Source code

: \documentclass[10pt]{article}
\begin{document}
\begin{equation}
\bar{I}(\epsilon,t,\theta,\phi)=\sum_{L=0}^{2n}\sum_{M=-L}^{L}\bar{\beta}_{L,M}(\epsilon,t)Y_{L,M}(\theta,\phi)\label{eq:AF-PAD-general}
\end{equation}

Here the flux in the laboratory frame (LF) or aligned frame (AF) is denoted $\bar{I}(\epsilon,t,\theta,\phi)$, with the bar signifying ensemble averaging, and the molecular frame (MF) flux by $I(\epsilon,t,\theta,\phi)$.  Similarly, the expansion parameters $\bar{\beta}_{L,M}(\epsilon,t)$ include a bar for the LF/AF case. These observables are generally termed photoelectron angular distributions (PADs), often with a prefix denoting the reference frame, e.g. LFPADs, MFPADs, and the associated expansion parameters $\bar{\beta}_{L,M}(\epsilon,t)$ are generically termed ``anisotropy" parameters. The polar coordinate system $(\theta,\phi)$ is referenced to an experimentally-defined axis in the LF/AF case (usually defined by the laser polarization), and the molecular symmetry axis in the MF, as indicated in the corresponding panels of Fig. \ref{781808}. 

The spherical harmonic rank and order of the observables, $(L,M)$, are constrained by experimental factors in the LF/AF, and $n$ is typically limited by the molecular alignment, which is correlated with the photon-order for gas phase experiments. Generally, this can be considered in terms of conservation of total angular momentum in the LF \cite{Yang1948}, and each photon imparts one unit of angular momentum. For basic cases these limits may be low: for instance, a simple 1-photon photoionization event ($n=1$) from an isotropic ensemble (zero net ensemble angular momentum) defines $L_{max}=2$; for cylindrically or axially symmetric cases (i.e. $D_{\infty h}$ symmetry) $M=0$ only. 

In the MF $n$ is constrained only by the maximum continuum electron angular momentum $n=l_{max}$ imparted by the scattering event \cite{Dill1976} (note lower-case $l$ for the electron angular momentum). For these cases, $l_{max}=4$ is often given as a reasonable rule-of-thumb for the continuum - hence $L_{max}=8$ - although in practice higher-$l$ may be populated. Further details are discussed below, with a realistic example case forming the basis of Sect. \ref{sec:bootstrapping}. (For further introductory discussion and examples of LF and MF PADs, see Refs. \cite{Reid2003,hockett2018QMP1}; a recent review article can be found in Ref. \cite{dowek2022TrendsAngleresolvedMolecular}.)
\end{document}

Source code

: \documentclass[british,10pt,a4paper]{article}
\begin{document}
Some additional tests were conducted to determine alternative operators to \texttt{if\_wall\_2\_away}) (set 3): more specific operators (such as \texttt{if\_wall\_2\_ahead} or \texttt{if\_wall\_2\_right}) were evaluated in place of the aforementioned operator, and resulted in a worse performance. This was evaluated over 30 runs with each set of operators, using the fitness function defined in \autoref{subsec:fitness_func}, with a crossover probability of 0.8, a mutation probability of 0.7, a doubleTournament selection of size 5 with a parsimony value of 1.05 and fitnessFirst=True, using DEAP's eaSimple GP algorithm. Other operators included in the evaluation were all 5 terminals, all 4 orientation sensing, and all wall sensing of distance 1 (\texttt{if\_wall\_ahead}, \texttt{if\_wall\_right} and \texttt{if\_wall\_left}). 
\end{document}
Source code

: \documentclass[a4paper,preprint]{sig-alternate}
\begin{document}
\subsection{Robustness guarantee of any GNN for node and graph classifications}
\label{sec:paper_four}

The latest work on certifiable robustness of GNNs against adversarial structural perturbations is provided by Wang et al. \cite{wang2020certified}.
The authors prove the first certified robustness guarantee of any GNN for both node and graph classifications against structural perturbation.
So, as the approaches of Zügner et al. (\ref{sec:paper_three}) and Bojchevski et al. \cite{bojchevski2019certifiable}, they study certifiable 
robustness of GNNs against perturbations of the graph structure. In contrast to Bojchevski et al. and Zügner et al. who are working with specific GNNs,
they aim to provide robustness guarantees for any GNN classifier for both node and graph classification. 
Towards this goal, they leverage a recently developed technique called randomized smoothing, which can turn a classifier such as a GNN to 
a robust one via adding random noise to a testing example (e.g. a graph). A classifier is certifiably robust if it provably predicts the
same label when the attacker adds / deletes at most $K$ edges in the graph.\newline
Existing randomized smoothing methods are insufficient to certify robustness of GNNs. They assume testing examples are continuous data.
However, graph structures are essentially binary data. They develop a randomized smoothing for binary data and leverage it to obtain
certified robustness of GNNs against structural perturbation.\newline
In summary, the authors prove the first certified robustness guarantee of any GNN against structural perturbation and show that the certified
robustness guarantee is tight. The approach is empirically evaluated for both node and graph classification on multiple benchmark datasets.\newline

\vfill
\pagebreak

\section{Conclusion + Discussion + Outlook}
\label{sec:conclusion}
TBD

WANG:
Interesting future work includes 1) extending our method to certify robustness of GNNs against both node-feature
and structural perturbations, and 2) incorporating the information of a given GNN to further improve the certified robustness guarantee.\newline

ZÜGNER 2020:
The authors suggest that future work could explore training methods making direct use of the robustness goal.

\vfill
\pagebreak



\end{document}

**Work task:**
Output the data in full, precisely as it appears above.

**Completed task:**
Source code

: \documentclass[10pt]{article}
\begin{document}
\begin{equation}
\bar{I}(\epsilon,t,\theta,\phi)=\sum_{L=0}^{2n}\sum_{M=-L}^{L}\bar{\beta}_{L,M}(\epsilon,t)Y_{L,M}(\theta,\phi)\label{eq:AF-PAD-general}
\end{equation}

Here the flux in the laboratory frame (LF) or aligned frame (AF) is denoted $\bar{I}(\epsilon,t,\theta,\phi)$, with the bar signifying ensemble averaging, and the molecular frame (MF) flux by $I(\epsilon,t,\theta,\phi)$.  Similarly, the expansion parameters $\bar{\beta}_{L,M}(\epsilon,t)$ include a bar for the LF/AF case. These observables are generally termed photoelectron angular distributions (PADs), often with a prefix denoting the reference frame, e.g. LFPADs, MFPADs, and the associated expansion parameters $\bar{\beta}_{L,M}(\epsilon,t)$ are generically termed ``anisotropy" parameters. The polar coordinate system $(\theta,\phi)$ is referenced to an experimentally-defined axis in the LF/AF case (usually defined by the laser polarization), and the molecular symmetry axis in the MF, as indicated in the corresponding panels of Fig. \ref{781808}. 

The spherical harmonic rank and order of the observables, $(L,M)$, are constrained by experimental factors in the LF/AF, and $n$ is typically limited by the molecular alignment, which is correlated with the photon-order for gas phase experiments. Generally, this can be considered in terms of conservation of total angular momentum in the LF \cite{Yang1948}, and each photon imparts one unit of angular momentum. For basic cases these limits may be low: for instance, a simple 1-photon photoionization event ($n=1$) from an isotropic ensemble (zero net ensemble angular momentum) defines $L_{max}=2$; for cylindrically or axially symmetric cases (i.e. $D_{\infty h}$ symmetry) $M=0$ only. 

In the MF $n$ is constrained only by the maximum continuum electron angular momentum $n=l_{max}$ imparted by the scattering event \cite{Dill1976} (note lower-case $l$ for the electron angular momentum). For these cases, $l_{max}=4$ is often given as a reasonable rule-of-thumb for the continuum - hence $L_{max}=8$ - although in practice higher-$l$ may be populated. Further details are discussed below, with a realistic example case forming the basis of Sect. \ref{sec:bootstrapping}. (For further introductory discussion and examples of LF and MF PADs, see Refs. \cite{Reid2003,hockett2018QMP1}; a recent review article can be found in Ref. \cite{dowek2022TrendsAngleresolvedMolecular}.)
\end{document}

Source code

: \documentclass[british,10pt,a4paper]{article}
\begin{document}
Some additional tests were conducted to determine alternative operators to \texttt{if\_wall\_2\_away}) (set 3): more specific operators (such as \texttt{if\_wall\_2\_ahead} or \texttt{if\_wall\_2\_right}) were evaluated in place of the aforementioned operator, and resulted in a worse performance. This was evaluated over 30 runs with each set of operators, using the fitness function defined in \autoref{subsec:fitness_func}, with a crossover probability of 0.8, a mutation probability of 0.7, a doubleTournament selection of size 5 with a parsimony value of 1.05 and fitnessFirst=True, using DEAP's eaSimple GP algorithm. Other operators included in the evaluation were all 5 terminals, all 4 orientation sensing, and all wall sensing of distance 1 (\texttt{if\_wall\_ahead}, \texttt{if\_wall\_right} and \texttt{if\_wall\_left}). 
\end{document}
Source code

: \documentclass[a4paper,preprint]{sig-alternate}
\begin{document}
\subsection{Robustness guarantee of any GNN for node and graph classifications}
\label{sec:paper_four}

The latest work on certifiable robustness of GNNs against adversarial structural perturbations is provided by Wang et al. \cite{wang2020certified}.
The authors prove the first certified robustness guarantee of any GNN for both node and graph classifications against structural perturbation.
So, as the approaches of Zügner et al. (\ref{sec:paper_three}) and Bojchevski et al. \cite{bojchevski2019certifiable}, they study certifiable 
robustness of GNNs against perturbations of the graph structure. In contrast to Bojchevski et al. and Zügner et al. who are working with specific GNNs,
they aim to provide robustness guarantees for any GNN classifier for both node and graph classification. 
Towards this goal, they leverage a recently developed technique called randomized smoothing, which can turn a classifier such as a GNN to 
a robust one via adding random noise to a testing example (e.g. a graph). A classifier is certifiably robust if it provably predicts the
same label when the attacker adds / deletes at most $K$ edges in the graph.\newline
Existing randomized smoothing methods are insufficient to certify robustness of GNNs. They assume testing examples are continuous data.
However, graph structures are essentially binary data. They develop a randomized smoothing for binary data and leverage it to obtain
certified robustness of GNNs against structural perturbation.\newline
In summary, the authors prove the first certified robustness guarantee of any GNN against structural perturbation and show that the certified
robustness guarantee is tight. The approach is empirically evaluated for both node and graph classification on multiple benchmark datasets.\newline

\vfill
\pagebreak

\section{Conclusion + Discussion + Outlook}
\label{sec:conclusion}
TBD

WANG:
Interesting future work includes 1) extending our method to certify robustness of GNNs against both node-feature
and structural perturbations, and 2) incorporating the information of a given GNN to further improve the certified robustness guarantee.\newline

ZÜGNER 2020:
The authors suggest that future work could explore training methods making direct use of the robustness goal.

\vfill
\pagebreak



\end{document}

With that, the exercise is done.